The governance model defines roles, responsibilities, and processes to ensure data integrity and proper stewardship of indicator definitions.

==== Roles and Responsibilities ====
* '''UNITA Office (CRUD on Alliance Level for Their University):'''  
** Can create, read, update, and delete records for their institution’s indicators.  
** Responsible for ensuring that data submitted (e.g., participant counts, events) is accurate and timely.  
* '''Task Leader (Read-Only at Task Level):'''  
**Can monitor and view data for all universities participating in their assigned task(s) (e.g., [https://unitapedia.univ-unita.eu/index.php/Education_and_research_%26_innovation_community T2.3]).  
** Typically does not edit or delete data, but may request corrections or clarifications from the UNITA Offices.  
* '''Project Manager (CRUD at All Levels):'''
** Has the highest level of access, capable of modifying any indicator data across the alliance.  
** Primarily uses this access for oversight or emergency corrections, while day-to-day data entry is handled by UNITA Offices.

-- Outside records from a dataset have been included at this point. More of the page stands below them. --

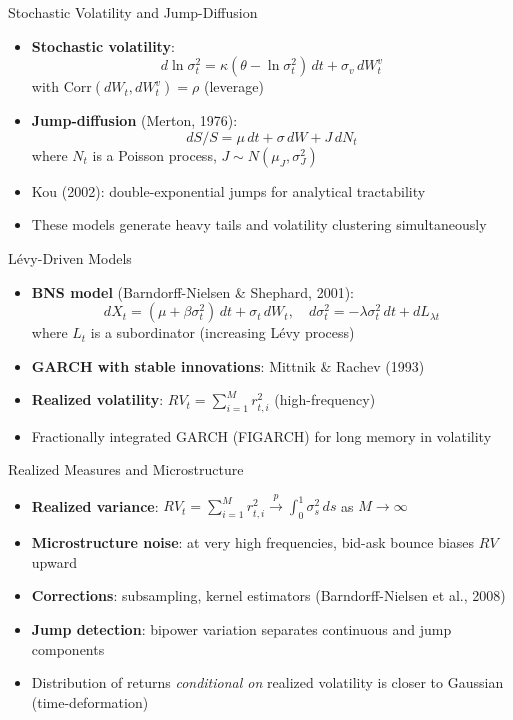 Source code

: \documentclass[9pt, aspectratio=169, t]{beamer}
\theoremstyle{definition}
\newcommand{\Corr}{\text{Corr}}
\begin{document}
\begin{frame}{Stochastic Volatility and Jump-Diffusion}
\begin{itemize}
\item \textbf{Stochastic volatility}:
\[
d\ln\sigma_t^2 = \kappa(\theta - \ln\sigma_t^2)\,dt + \sigma_v\,dW_t^v
\]
with $\Corr(dW_t, dW_t^v) = \rho$ (leverage)
\item \textbf{Jump-diffusion} (Merton, 1976):
\[
dS/S = \mu\,dt + \sigma\,dW + J\,dN_t
\]
where $N_t$ is a Poisson process, $J \sim N(\mu_J, \sigma_J^2)$
\item Kou (2002): double-exponential jumps for analytical tractability
\item These models generate heavy tails and volatility clustering simultaneously
\end{itemize}
\end{frame}

\begin{frame}{L\'{e}vy-Driven Models}
\begin{itemize}
\item \textbf{BNS model} (Barndorff-Nielsen \& Shephard, 2001):
\[
dX_t = (\mu + \beta\sigma_t^2)\,dt + \sigma_t\,dW_t, \quad d\sigma_t^2 = -\lambda\sigma_t^2\,dt + dL_{\lambda t}
\]
where $L_t$ is a subordinator (increasing L\'{e}vy process)
\item \textbf{GARCH with stable innovations}: Mittnik \& Rachev (1993)
\item \textbf{Realized volatility}: $RV_t = \sum_{i=1}^{M} r_{t,i}^2$ (high-frequency)
\item Fractionally integrated GARCH (FIGARCH) for long memory in volatility
\end{itemize}
\end{frame}

\begin{frame}{Realized Measures and Microstructure}
\begin{itemize}
\item \textbf{Realized variance}: $RV_t = \sum_{i=1}^M r_{t,i}^2 \xrightarrow{p} \int_0^1 \sigma_s^2\,ds$ as $M \to \infty$
\item \textbf{Microstructure noise}: at very high frequencies, bid-ask bounce biases $RV$ upward
\item \textbf{Corrections}: subsampling, kernel estimators (Barndorff-Nielsen et al., 2008)
\item \textbf{Jump detection}: bipower variation separates continuous and jump components
\item Distribution of returns \textit{conditional on} realized volatility is closer to Gaussian (time-deformation)
\end{itemize}
\end{frame}
\end{document}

==== Version Control of Data Definitions ====
* '''Indicator Definitions''': Each indicator (e.g., T1.2.5, T2.3) may evolve over time. Changes to definitions—such as calculation rules, target values, or frequency—should be documented and versioned.  
* '''MediaWiki Tracking''': Edits to indicator documentation pages (in the <code>Doc</code> namespace) can be tracked via MediaWiki’s revision history, providing a transparent audit trail.

=== Data Security ===

==== Access Control ====
* '''Database Roles and Privileges:'''
** Row-level or schema-level security can be configured if certain data must be restricted to specific roles.  
* '''Application-Level Permissions:''' 
** [https://unitapedia.univ-unita.eu/strapi/ Strapi] can enforce role-based access, ensuring only UNITA Office roles can submit or update data.  
** MediaWiki’s namespaces (e.g., <code>DataSrc</code>, <code>Doc</code>) can be locked down to specific groups or user roles for editing, while read access might be more widely available.

==== Authentication/Authorization ====
* '''MediaWiki''': Users log in to access pages or to perform data-related actions. In a production environment, Single Sign-On (SSO) or OAuth could be integrated to streamline user management.  
* '''Strapi''': Form submissions require an authenticated user with the correct permissions.  
* '''Apache HOP Carte''': Administrator credentials are required to deploy and schedule transformations.

==== Datawarehouse Compartmentalization ====
The UNITApedia Datawarehouse is architected to clearly separate different types of data through the use of multiple databases and schemas. Each database within the data warehouse serves a distinct purpose, and within each database, data is organized into logical schemas containing related tables. For example:
* '''Strapi Database:'''  
** Contains raw input data from [https://unitapedia.univ-unita.eu/strapi/ Strapi] forms.  
** Schemas in this database hold tables with initial, untransformed indicator entries.  
* '''Datamart Database:''' 
** Stores transformed and processed data ready for consumption by MediaWiki.  
** Within the datamart, tables are organized under one or more schemas (commonly the public schema) such as public.t125, public.t126, etc.  
* '''Additional Databases:''' 
** The unita-data database contains metadata and configuration details used by MediaWiki.  

This multi-database, multi-schema design enables:  
* '''Isolation:''' Raw data is kept separate from processed data, reducing the risk of accidental overwrites and ensuring data integrity.  
* '''Security:''' Different access controls can be applied at both the database and schema levels, so only authorized roles can access or modify sensitive data.  
* '''Maintainability:''' Logical separation simplifies performance tuning, backup strategies, and data governance by grouping related tables together.